Directions: Please repeat, exactly as written, the line containing "## 3. see template changes" and every line after it through the end of the records below.

-------- Working data --------

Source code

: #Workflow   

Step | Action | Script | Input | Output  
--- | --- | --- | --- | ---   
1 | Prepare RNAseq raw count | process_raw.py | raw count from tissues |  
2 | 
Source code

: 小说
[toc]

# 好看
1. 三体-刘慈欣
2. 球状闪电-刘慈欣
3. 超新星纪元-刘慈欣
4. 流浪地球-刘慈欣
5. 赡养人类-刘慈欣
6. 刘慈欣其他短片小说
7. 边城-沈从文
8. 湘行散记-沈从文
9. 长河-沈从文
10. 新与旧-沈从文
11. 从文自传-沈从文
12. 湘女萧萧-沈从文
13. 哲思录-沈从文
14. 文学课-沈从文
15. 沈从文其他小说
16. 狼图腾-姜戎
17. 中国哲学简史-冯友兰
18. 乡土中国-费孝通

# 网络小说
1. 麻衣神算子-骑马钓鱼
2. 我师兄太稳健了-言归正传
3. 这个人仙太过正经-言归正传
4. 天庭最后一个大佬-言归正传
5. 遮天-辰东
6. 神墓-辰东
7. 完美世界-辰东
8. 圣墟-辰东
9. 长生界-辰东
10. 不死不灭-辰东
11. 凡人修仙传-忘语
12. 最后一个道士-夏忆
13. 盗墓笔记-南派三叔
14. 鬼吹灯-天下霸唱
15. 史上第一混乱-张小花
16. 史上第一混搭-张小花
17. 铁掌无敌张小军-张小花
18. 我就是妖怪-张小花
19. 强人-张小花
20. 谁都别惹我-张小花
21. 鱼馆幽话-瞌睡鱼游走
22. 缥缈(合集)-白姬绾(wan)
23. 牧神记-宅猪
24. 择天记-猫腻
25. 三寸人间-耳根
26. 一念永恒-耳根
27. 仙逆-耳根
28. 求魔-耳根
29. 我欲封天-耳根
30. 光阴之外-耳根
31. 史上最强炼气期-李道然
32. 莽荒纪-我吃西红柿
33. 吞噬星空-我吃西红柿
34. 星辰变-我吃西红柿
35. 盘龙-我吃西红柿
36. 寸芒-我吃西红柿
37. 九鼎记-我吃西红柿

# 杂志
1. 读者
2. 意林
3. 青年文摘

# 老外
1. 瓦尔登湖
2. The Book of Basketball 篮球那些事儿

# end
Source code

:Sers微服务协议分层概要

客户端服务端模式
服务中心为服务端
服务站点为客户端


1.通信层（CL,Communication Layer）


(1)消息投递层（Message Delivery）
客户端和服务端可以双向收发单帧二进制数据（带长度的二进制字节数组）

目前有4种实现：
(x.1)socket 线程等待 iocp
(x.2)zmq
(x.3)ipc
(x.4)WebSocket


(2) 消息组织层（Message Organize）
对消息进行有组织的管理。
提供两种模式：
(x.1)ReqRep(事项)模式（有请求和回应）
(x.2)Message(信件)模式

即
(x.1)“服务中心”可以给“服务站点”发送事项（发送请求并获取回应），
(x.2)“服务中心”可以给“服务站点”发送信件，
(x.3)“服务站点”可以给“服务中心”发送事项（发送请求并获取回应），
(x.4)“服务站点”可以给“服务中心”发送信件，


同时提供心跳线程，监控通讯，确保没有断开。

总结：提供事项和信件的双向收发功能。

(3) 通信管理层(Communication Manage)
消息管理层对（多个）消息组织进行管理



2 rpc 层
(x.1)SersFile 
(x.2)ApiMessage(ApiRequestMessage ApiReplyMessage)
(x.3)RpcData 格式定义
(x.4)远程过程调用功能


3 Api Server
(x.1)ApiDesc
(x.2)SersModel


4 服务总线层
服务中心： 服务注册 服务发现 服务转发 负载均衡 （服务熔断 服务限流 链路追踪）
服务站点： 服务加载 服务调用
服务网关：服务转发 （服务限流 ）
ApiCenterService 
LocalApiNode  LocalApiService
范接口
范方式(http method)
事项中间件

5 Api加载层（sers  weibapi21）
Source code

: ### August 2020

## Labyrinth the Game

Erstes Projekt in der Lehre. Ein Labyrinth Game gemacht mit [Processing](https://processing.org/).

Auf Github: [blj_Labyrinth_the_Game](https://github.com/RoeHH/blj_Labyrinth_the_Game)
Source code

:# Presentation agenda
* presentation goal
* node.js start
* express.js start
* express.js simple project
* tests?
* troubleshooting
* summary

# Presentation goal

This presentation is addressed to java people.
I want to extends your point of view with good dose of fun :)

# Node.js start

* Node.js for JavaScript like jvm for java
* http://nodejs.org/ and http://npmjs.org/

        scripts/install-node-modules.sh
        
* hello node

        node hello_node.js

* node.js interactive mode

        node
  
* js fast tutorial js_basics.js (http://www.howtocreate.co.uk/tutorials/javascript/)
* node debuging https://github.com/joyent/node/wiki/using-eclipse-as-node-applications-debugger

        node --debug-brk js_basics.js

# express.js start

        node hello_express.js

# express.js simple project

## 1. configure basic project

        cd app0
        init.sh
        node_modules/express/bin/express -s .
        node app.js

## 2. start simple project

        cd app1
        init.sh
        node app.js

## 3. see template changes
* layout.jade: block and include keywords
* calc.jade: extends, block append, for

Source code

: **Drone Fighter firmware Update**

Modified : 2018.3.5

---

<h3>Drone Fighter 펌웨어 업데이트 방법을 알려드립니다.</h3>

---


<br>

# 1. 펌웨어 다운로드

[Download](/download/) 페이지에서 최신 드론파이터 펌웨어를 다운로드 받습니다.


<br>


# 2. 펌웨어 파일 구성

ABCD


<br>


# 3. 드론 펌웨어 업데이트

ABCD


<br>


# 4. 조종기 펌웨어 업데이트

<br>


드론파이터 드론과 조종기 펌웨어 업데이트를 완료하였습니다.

--------

Final answer:
## 3. see template changes
* layout.jade: block and include keywords
* calc.jade: extends, block append, for

Source code

: **Drone Fighter firmware Update**

Modified : 2018.3.5

---

<h3>Drone Fighter 펌웨어 업데이트 방법을 알려드립니다.</h3>

---


<br>

# 1. 펌웨어 다운로드

[Download](/download/) 페이지에서 최신 드론파이터 펌웨어를 다운로드 받습니다.


<br>


# 2. 펌웨어 파일 구성

ABCD


<br>


# 3. 드론 펌웨어 업데이트

ABCD


<br>


# 4. 조종기 펌웨어 업데이트

<br>


드론파이터 드론과 조종기 펌웨어 업데이트를 완료하였습니다.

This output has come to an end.